LAST Sunday, a group of 20 gathered in Tulla in protest of the Government’s policy to bailout banks rather than people.
The newly formed group is determined to follow Ballyhea’s example and have regular gatherings every Sunday from now on to create awareness.
The gathering itself is not linked to any political party and is not intended to offer solutions but to initiate discussions about possible alternatives.
Speaking about the protest, Stiofán Schmeitz, from Glendree in Feakle, said leading by example is the key to trigger other initiatives and that was what happened in this case as they followed the initiative taken by the community in Ballyhea, County Cork.
“I think it is important that each protest or meeting is established by local people and not by outsiders. There are 3.7 million people living outside Dublin. Rather than trying to gather 100,000 people for a protest in Dublin, imagine 50 to 100 people gathering in each and every town across the country simultaneously on Sundays, with cities like Galway, Limerick, Cork and so on adding a few thousand. That would send a very strong message if not to our Government, then surely to the world,” Stiofán said.
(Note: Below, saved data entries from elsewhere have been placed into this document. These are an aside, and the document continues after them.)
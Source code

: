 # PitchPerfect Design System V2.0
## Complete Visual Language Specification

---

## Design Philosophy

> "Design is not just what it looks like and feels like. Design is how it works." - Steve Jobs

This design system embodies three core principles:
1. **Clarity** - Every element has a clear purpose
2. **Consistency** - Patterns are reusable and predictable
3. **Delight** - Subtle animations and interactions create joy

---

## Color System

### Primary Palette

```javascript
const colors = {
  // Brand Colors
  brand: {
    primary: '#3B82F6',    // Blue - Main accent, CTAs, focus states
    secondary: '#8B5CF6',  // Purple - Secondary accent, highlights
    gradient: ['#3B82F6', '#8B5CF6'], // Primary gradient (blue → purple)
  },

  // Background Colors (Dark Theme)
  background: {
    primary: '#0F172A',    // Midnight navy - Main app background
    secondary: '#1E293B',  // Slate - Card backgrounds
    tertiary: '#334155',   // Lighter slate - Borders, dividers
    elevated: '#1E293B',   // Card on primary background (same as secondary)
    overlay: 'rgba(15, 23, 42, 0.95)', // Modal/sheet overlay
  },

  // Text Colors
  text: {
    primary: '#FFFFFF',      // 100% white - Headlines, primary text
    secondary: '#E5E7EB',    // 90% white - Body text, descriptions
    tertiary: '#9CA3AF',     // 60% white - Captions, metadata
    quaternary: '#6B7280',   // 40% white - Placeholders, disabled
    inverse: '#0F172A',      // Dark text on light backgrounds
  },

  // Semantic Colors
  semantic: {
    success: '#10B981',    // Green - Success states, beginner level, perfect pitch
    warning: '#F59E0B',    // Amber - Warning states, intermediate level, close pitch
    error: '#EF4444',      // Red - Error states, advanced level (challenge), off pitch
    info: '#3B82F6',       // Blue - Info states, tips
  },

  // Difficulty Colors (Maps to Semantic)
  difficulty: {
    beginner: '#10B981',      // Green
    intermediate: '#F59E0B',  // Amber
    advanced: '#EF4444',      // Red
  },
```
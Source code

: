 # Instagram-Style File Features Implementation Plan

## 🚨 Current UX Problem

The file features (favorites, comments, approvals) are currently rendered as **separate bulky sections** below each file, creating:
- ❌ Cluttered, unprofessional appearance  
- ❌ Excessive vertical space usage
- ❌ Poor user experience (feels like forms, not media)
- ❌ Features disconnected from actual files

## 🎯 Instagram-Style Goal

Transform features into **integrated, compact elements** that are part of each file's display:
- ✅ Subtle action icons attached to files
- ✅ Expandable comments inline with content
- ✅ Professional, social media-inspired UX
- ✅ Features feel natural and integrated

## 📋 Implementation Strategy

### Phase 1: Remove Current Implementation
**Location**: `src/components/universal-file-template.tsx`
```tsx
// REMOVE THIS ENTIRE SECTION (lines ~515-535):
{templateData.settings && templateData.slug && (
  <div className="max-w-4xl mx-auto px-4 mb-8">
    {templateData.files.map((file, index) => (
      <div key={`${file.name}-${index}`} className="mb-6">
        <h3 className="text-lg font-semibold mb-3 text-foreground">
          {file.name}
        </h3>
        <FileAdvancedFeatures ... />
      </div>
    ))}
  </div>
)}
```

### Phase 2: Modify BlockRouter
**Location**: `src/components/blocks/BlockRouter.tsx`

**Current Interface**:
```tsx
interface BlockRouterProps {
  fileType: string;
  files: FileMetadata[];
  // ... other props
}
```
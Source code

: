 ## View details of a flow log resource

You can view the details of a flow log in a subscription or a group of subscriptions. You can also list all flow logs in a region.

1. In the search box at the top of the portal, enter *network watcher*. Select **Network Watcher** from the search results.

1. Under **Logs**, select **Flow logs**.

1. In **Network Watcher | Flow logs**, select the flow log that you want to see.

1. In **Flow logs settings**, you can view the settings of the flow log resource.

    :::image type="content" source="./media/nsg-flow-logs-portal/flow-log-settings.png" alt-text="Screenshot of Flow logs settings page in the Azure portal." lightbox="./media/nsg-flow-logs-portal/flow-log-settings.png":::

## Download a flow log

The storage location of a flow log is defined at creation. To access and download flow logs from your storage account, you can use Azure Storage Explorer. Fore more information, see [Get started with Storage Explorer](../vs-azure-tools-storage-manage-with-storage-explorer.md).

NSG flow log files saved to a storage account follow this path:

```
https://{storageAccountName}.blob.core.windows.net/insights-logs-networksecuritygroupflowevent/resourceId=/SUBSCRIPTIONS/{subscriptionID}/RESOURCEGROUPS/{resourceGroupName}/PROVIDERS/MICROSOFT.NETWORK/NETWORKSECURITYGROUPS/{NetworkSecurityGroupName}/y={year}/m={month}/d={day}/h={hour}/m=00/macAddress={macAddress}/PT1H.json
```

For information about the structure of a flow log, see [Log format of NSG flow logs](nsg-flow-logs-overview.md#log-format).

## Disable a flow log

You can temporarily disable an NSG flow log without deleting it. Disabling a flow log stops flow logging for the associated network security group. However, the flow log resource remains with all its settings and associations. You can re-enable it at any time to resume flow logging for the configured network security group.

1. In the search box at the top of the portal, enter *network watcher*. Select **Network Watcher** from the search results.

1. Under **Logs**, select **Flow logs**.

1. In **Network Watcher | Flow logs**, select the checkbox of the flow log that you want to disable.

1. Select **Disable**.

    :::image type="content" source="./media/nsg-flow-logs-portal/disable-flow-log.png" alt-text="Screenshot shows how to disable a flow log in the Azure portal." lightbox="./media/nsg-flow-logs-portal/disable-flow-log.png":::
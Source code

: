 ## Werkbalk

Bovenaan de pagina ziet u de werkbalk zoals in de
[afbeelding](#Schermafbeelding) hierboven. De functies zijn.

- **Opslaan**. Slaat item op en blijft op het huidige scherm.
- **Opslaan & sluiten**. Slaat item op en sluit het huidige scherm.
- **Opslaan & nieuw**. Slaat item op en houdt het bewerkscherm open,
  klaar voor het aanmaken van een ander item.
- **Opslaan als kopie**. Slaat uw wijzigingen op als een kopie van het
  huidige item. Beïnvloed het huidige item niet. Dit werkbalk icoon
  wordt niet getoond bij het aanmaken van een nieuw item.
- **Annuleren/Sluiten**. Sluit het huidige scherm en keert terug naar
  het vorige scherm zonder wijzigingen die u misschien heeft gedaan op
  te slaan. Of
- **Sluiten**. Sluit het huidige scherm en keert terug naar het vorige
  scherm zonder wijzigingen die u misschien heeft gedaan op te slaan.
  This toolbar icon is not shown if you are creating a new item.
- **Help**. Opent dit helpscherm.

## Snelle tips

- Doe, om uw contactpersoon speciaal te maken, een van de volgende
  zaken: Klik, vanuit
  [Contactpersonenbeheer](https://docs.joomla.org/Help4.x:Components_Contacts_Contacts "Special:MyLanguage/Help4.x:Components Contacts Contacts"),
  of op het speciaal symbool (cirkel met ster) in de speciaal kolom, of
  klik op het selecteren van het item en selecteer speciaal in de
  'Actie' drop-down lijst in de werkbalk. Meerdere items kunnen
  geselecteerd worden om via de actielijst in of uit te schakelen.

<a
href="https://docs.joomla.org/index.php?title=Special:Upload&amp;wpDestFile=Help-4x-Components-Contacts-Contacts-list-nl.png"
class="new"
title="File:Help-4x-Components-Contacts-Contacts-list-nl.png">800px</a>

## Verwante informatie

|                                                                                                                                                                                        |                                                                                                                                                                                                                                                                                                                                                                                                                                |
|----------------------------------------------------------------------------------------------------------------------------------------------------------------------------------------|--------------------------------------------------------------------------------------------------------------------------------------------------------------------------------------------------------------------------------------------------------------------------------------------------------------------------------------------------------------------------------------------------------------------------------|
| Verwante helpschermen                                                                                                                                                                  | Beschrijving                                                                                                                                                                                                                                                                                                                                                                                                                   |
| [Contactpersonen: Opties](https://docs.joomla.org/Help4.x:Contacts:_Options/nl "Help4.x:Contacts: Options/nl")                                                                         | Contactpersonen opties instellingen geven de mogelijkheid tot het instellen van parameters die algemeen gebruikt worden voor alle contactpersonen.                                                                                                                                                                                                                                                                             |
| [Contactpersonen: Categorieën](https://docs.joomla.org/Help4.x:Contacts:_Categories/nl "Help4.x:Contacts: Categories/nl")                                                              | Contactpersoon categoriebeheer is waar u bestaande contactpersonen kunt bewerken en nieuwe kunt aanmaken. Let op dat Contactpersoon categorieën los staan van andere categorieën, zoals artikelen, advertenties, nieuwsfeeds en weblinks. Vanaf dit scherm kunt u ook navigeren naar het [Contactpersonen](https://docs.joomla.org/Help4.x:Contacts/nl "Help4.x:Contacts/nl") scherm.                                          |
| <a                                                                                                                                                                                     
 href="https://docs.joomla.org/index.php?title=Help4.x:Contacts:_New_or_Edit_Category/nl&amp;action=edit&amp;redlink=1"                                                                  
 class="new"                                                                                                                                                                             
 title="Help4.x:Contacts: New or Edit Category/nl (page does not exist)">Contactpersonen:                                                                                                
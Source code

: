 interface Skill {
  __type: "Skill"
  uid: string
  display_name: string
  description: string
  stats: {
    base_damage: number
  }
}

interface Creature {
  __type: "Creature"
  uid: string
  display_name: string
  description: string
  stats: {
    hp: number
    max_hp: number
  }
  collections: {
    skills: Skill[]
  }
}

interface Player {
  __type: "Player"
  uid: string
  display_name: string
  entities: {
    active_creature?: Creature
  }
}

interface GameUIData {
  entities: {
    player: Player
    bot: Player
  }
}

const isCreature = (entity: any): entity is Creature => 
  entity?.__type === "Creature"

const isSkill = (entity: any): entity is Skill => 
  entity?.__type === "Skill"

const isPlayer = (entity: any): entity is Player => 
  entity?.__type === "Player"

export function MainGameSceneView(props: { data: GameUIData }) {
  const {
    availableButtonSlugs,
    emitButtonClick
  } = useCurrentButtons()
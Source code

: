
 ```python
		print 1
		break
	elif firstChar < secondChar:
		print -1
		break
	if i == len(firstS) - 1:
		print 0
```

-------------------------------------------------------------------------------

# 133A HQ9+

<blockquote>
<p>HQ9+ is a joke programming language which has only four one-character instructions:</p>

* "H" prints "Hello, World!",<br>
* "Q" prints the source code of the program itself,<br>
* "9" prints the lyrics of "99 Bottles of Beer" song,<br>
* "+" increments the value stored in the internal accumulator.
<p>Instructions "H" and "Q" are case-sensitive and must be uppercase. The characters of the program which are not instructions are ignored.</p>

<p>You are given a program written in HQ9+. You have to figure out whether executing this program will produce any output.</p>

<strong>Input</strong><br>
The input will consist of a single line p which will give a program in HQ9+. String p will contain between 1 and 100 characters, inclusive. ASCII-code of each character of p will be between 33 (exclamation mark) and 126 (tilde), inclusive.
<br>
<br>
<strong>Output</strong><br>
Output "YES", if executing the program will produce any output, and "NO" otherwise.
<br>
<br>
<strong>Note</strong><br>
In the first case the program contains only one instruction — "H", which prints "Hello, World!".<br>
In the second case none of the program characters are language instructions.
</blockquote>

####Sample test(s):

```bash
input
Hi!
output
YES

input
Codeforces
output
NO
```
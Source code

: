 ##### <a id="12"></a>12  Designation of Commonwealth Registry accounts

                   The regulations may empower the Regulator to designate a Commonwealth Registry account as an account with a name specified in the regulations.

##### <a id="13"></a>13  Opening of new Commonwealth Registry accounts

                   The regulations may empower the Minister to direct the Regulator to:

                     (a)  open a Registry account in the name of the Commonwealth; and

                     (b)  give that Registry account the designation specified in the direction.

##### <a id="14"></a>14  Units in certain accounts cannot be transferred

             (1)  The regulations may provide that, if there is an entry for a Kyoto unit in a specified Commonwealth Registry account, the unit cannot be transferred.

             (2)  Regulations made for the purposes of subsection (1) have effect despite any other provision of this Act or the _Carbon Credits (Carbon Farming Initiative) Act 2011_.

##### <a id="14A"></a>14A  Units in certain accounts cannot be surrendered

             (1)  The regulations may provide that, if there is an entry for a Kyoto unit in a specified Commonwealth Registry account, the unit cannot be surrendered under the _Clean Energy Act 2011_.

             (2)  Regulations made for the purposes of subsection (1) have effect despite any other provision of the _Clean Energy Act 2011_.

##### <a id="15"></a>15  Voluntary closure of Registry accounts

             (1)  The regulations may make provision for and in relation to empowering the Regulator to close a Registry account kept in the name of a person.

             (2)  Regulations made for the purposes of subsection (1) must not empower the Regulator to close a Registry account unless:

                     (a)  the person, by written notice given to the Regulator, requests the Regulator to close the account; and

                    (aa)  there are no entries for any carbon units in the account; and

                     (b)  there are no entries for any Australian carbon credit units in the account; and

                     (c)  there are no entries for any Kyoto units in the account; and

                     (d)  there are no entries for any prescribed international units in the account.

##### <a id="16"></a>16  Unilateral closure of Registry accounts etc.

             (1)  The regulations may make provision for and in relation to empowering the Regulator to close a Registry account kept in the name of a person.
Last Sunday’s event came about as Stiofán encouraged his friends on social media to get involved and spread the word. He also put up flyers in the local shops in Tulla and Scariff a few days before. He is hoping others will join the protest this Sunday.
Although his address is Feakle, Stiofán felt as he was half way between Feakle and Tulla that Tulla was a good starting point and hopes this idea could be rolled out to Feakle also.
“A network is establishing itself right now. Next Saturday, representatives of current or planned groups will meet in Charleville Park Hotel to help spread the word and get advice from those who are entering their third year of protest in Ballyhea. I am confident that it will have a real impact. The fall of the Berlin Wall was preceded by weekly marches in all major cities with people chanting ‘we are the people’. It was always peaceful and started off with a couple of hundred people leading to the complete disintegration of the East Block. People have power. They only need to gain the confidence that they do. We cannot do this alone and ask all people regardless of their background to join us at least once and a while,” he said.
The group is not affiliated with any political party or stream because Stiofán believes this situation is so serious it requires all people to stand united.
He added that he is not offering any solutions but rather offers a forum for people demonstrate their dissatisfaction.
“Creating awareness is one goal but inviting people to engage themselves is the stronger message we want to send. Regardless of what political background people are coming from, no matter what their preference, the draining of public funds to bailout private companies has to stop in order for our economy to recover. This is the common denominator linking the people who join the event.
“Eventually, we hope that there are similar events held at the same time in every village, town and city across the country, sending a strong message to the Government that they cannot continue ignoring the needs of the people,” he said.
“Everybody is invited to join us or any other similar event that are held across the country now and engage in discussions about possible alternatives. Everyone seems to be waiting for the saviour to get us out of the mess but it is us who need to initiate change,” Stiofán concluded.
Last Sunday, over 20 people attended the event in Tulla and it is planned to continue a gathering each Sunday in Tulla from 11.30am to 12.30pm at the courthouse.